Reproduce the whole of the records exactly, and make sure no picture is carried into the result.

Dataset entries
== Segment start ==
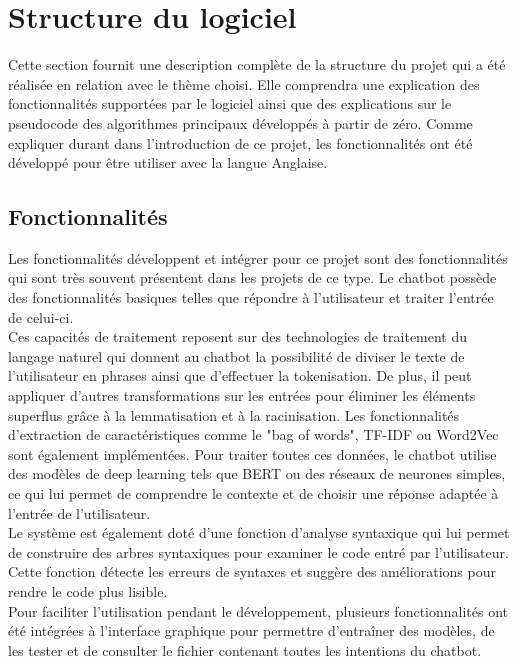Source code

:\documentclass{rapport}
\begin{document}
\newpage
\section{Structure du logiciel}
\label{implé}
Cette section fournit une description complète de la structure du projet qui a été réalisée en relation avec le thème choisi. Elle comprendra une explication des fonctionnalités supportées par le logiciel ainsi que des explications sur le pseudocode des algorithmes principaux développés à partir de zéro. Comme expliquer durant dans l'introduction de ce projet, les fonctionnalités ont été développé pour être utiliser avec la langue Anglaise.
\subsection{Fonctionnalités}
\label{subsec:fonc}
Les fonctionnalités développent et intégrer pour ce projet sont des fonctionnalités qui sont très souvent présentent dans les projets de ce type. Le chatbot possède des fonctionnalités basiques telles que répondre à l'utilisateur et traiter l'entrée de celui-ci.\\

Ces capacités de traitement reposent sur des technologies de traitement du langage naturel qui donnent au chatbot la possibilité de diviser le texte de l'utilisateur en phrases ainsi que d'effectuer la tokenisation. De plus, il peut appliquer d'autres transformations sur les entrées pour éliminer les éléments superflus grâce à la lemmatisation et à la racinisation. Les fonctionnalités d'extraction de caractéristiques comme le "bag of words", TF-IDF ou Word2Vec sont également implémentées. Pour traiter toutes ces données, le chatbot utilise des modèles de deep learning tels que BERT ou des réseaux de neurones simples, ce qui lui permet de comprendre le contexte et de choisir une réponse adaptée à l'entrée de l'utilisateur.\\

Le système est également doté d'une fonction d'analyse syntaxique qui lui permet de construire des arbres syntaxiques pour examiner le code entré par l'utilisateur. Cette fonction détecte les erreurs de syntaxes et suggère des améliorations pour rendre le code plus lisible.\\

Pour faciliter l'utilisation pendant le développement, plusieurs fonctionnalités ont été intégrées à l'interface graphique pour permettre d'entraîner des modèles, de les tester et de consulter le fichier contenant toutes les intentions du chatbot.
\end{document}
== Segment end ==
- **ANSWER FOR THIS EXERCISE**:
Source code

:\documentclass{rapport}
\begin{document}
\newpage
\section{Structure du logiciel}
\label{implé}
Cette section fournit une description complète de la structure du projet qui a été réalisée en relation avec le thème choisi. Elle comprendra une explication des fonctionnalités supportées par le logiciel ainsi que des explications sur le pseudocode des algorithmes principaux développés à partir de zéro. Comme expliquer durant dans l'introduction de ce projet, les fonctionnalités ont été développé pour être utiliser avec la langue Anglaise.
\subsection{Fonctionnalités}
\label{subsec:fonc}
Les fonctionnalités développent et intégrer pour ce projet sont des fonctionnalités qui sont très souvent présentent dans les projets de ce type. Le chatbot possède des fonctionnalités basiques telles que répondre à l'utilisateur et traiter l'entrée de celui-ci.\\

Ces capacités de traitement reposent sur des technologies de traitement du langage naturel qui donnent au chatbot la possibilité de diviser le texte de l'utilisateur en phrases ainsi que d'effectuer la tokenisation. De plus, il peut appliquer d'autres transformations sur les entrées pour éliminer les éléments superflus grâce à la lemmatisation et à la racinisation. Les fonctionnalités d'extraction de caractéristiques comme le "bag of words", TF-IDF ou Word2Vec sont également implémentées. Pour traiter toutes ces données, le chatbot utilise des modèles de deep learning tels que BERT ou des réseaux de neurones simples, ce qui lui permet de comprendre le contexte et de choisir une réponse adaptée à l'entrée de l'utilisateur.\\

Le système est également doté d'une fonction d'analyse syntaxique qui lui permet de construire des arbres syntaxiques pour examiner le code entré par l'utilisateur. Cette fonction détecte les erreurs de syntaxes et suggère des améliorations pour rendre le code plus lisible.\\

Pour faciliter l'utilisation pendant le développement, plusieurs fonctionnalités ont été intégrées à l'interface graphique pour permettre d'entraîner des modèles, de les tester et de consulter le fichier contenant toutes les intentions du chatbot.
\end{document}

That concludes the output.